If you filed an approved NR6, the Section 216 return is mandatory and due by June 30 of the following year. If you didn’t file an NR6, you can still elect Section 216 voluntarily — generally within two years of the year-end.
The deadlines that matter
| Action | Who | Deadline |
|---|---|---|
| File Form NR6 (to withhold on net) | You + Canadian agent | Before January 1 of the rental year |
| Remit monthly withholding to CRA | Agent / payer | 15th of the following month |
| Issue NR4 slip & file NR4 return | Agent | March 31 |
| File Section 216 return (with approved NR6) | You | June 30 of the following year |
What happens if you miss the Section 216 deadline
This is the costly trap. If you had an approved NR6 but miss the June 30 Section 216 deadline, the election is void — the CRA can reassess you at 25% of your gross rent, with no deductions, plus interest. The whole benefit of the NR6 disappears. Following through on the annual filing is non-negotiable.

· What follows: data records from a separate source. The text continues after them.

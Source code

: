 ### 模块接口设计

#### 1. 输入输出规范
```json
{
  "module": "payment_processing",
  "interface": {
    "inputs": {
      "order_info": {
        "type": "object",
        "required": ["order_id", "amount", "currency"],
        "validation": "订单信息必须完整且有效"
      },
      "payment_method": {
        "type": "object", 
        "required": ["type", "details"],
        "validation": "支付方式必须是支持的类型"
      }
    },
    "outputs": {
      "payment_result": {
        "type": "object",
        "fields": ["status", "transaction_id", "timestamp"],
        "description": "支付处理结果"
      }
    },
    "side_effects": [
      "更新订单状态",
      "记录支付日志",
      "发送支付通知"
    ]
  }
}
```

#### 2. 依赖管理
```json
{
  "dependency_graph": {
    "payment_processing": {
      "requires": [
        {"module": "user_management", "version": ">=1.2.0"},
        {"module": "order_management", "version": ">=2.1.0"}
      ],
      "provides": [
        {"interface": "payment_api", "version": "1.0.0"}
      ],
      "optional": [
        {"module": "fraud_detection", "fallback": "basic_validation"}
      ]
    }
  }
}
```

No Canadian SIN? You’ll need an ITN
If you don’t have a Social Insurance Number, you’ll need an Individual Tax Number (ITN) before you can file an NR6 or a Section 216 return. You apply using Form T1261, including a certified copy of your ID. Processing takes several weeks, so start well before your first deadline.
A simplified example
Say you own a condo renting at $2,000/month ($24,000/year gross), with $8,000 in annual expenses (net $16,000):
- Without NR6: 25% of $24,000 = $6,000 withheld for the year — and if you don’t file Section 216, that’s final.
- With NR6: 25% of the net $16,000 = roughly $4,000 withheld — better monthly cash flow.
- After filing Section 216: you’re taxed at graduated rates on the $16,000 net, which is typically lower than the flat 25%, so the CRA refunds the difference.
(Illustrative only — actual tax depends on total Canadian income, surtaxes, and your circumstances.)
How a property manager keeps you compliant
This is exactly why many non-resident owners use a property manager as their Canadian agent. We can act as your agent on the NR6 undertaking, handle the monthly withholding and remittance, issue your NR4 slips, and coordinate with your accountant on the Section 216 filing — so deadlines don’t slip and liability doesn’t land on you. It pairs naturally with full financial management and reporting and reliable rent collection.
Learn more about our property management for non-resident landlords, see our full property management service, or contact us to set this up before the next tax year begins.
Frequently asked questions
How much tax do non-resident landlords pay on Canadian rental income?
By default, 25% non-resident tax on the gross rent, withheld and remitted monthly. By filing Form NR6 you can withhold on net income instead, and by electing under Section 216 you can be taxed at graduated rates and often receive a refund.
What is Form NR6?
NR6 is a joint undertaking between a non-resident landlord and their Canadian agent that lets the CRA approve withholding 25% on net rental income (after expenses) instead of gross. It must be filed before January 1 each year and does not carry over.
What is a Section 216 return?
It’s a Canadian tax return (Form T1159) that lets a non-resident report net rental income, claim expenses, and be taxed at graduated rates rather than the flat 25%. With an approved NR6, it’s due by June 30 of the following year.
Can my property manager act as my Canadian agent?
Yes. A Canadian-resident agent — often a property manager — can sign the NR6 undertaking, handle monthly withholding and remittance, and issue your NR4 slips.
Does the Canada-US tax treaty lower the 25% rate?
No. The Canada-US tax treaty does not reduce the 25% withholding on rental income from real property. The way to reduce your actual tax is to elect under Section 216.